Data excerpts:
--------------------------------------------------

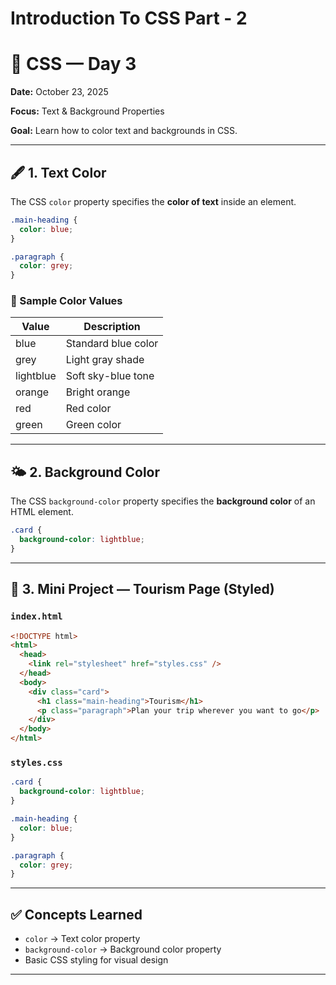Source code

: # Introduction To CSS Part - 2

# 🌈 CSS — Day 3

**Date:** October 23, 2025

**Focus:** Text & Background Properties

**Goal:** Learn how to color text and backgrounds in CSS.

---

## 🖋️ 1. Text Color

The CSS `color` property specifies the **color of text** inside an element.

```css
.main-heading {
  color: blue;
}

.paragraph {
  color: grey;
}
```

### 🎨 Sample Color Values

| Value     | Description         |
| --------- | ------------------- |
| blue      | Standard blue color |
| grey      | Light gray shade    |
| lightblue | Soft sky-blue tone  |
| orange    | Bright orange       |
| red       | Red color           |
| green     | Green color         |

---

## 🌤️ 2. Background Color

The CSS `background-color` property specifies the **background color** of an HTML element.

```css
.card {
  background-color: lightblue;
}
```

---

## 🧪 3. Mini Project — Tourism Page (Styled)

### `index.html`

```html
<!DOCTYPE html>
<html>
  <head>
    <link rel="stylesheet" href="styles.css" />
  </head>
  <body>
    <div class="card">
      <h1 class="main-heading">Tourism</h1>
      <p class="paragraph">Plan your trip wherever you want to go</p>
    </div>
  </body>
</html>
```

### `styles.css`

```css
.card {
  background-color: lightblue;
}

.main-heading {
  color: blue;
}

.paragraph {
  color: grey;
}
```

---

## ✅ Concepts Learned

- `color` → Text color property
- `background-color` → Background color property
- Basic CSS styling for visual design

---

--------------------------------------------------

> _About this exercise_
Every line above that includes the string "specifies" needs to be copied.

> _Solution to this problem_
The CSS `color` property specifies the **color of text** inside an element.
The CSS `background-color` property specifies the **background color** of an HTML element.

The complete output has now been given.